• Exercise aim
Please retype the records below exactly, from the first line down to and including the line with "- Moment.js (v2.29.4)".

-------- Study material

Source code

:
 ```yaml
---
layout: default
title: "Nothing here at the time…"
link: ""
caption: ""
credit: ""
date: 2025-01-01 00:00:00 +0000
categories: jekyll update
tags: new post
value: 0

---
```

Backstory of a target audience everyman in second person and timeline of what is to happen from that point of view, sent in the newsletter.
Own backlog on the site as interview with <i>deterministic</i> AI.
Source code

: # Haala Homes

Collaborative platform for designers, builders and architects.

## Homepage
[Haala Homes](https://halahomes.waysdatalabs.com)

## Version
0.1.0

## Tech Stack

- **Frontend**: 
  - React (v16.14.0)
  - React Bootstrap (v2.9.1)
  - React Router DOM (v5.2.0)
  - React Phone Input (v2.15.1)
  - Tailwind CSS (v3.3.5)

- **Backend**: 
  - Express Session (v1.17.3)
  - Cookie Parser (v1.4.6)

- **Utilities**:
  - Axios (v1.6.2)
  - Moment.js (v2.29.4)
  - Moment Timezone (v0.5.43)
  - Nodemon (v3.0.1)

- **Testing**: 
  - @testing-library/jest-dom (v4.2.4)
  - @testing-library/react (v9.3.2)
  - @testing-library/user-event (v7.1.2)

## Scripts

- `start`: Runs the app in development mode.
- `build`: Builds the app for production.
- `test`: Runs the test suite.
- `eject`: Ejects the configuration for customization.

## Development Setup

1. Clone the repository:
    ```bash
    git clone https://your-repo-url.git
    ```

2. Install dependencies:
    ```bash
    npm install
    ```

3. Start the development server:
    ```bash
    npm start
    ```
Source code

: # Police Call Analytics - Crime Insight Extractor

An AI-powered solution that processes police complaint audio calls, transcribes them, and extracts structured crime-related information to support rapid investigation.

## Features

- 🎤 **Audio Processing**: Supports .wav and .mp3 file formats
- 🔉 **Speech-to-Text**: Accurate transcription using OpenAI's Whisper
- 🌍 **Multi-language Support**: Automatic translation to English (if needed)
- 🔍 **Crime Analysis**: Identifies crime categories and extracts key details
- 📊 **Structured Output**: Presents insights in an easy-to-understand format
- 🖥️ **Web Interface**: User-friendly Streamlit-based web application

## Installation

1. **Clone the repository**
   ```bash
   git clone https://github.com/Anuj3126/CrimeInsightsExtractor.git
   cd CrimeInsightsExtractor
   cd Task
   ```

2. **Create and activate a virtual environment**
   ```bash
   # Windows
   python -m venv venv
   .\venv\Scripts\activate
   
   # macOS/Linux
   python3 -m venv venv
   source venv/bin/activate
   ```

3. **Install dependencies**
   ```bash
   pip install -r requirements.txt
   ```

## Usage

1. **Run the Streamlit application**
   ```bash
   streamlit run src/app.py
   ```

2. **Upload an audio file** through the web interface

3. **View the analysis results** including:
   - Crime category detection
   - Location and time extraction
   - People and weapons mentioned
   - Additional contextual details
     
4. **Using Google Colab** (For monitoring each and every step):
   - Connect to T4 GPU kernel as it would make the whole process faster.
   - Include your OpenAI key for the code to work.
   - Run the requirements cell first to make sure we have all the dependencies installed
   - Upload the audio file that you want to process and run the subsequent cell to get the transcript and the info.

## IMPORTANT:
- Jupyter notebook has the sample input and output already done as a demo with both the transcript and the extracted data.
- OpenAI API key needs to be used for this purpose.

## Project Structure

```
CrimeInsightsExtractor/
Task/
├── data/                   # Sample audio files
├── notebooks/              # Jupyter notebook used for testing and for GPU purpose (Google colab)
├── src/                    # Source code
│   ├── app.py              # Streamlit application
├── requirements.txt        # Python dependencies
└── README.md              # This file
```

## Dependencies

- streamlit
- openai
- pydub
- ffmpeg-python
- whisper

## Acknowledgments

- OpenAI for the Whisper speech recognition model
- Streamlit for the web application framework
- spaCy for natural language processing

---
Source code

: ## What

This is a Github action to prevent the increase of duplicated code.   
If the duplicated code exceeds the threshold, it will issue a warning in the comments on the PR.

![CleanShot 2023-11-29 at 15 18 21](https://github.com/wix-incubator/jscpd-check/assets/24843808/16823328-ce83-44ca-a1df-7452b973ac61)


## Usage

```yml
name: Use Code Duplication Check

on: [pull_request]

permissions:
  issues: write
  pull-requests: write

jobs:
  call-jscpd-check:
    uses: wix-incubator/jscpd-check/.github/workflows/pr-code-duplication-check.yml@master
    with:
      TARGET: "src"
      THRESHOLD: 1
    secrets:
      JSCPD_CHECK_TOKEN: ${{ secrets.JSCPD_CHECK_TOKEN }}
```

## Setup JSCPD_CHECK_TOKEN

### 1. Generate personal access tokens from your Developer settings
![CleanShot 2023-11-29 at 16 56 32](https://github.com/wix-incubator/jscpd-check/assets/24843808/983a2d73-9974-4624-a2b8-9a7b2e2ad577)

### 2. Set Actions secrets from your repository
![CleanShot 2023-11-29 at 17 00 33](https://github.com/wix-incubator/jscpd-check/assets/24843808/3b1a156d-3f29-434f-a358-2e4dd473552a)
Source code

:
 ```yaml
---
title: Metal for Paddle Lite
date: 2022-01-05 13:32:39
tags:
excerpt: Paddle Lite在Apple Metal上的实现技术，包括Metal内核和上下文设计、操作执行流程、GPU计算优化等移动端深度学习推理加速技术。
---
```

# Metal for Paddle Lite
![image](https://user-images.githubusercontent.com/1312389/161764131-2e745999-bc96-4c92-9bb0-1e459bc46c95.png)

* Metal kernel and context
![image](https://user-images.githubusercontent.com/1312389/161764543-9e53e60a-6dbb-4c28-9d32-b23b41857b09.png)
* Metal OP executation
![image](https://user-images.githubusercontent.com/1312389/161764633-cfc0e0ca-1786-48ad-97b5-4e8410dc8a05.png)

----------------

• Exercise solution
Source code

:
 ```yaml
---
layout: default
title: "Nothing here at the time…"
link: ""
caption: ""
credit: ""
date: 2025-01-01 00:00:00 +0000
categories: jekyll update
tags: new post
value: 0

---
```

Backstory of a target audience everyman in second person and timeline of what is to happen from that point of view, sent in the newsletter.
Own backlog on the site as interview with <i>deterministic</i> AI.
Source code

: # Haala Homes

Collaborative platform for designers, builders and architects.

## Homepage
[Haala Homes](https://halahomes.waysdatalabs.com)

## Version
0.1.0

## Tech Stack

- **Frontend**: 
  - React (v16.14.0)
  - React Bootstrap (v2.9.1)
  - React Router DOM (v5.2.0)
  - React Phone Input (v2.15.1)
  - Tailwind CSS (v3.3.5)

- **Backend**: 
  - Express Session (v1.17.3)
  - Cookie Parser (v1.4.6)

- **Utilities**:
  - Axios (v1.6.2)
  - Moment.js (v2.29.4)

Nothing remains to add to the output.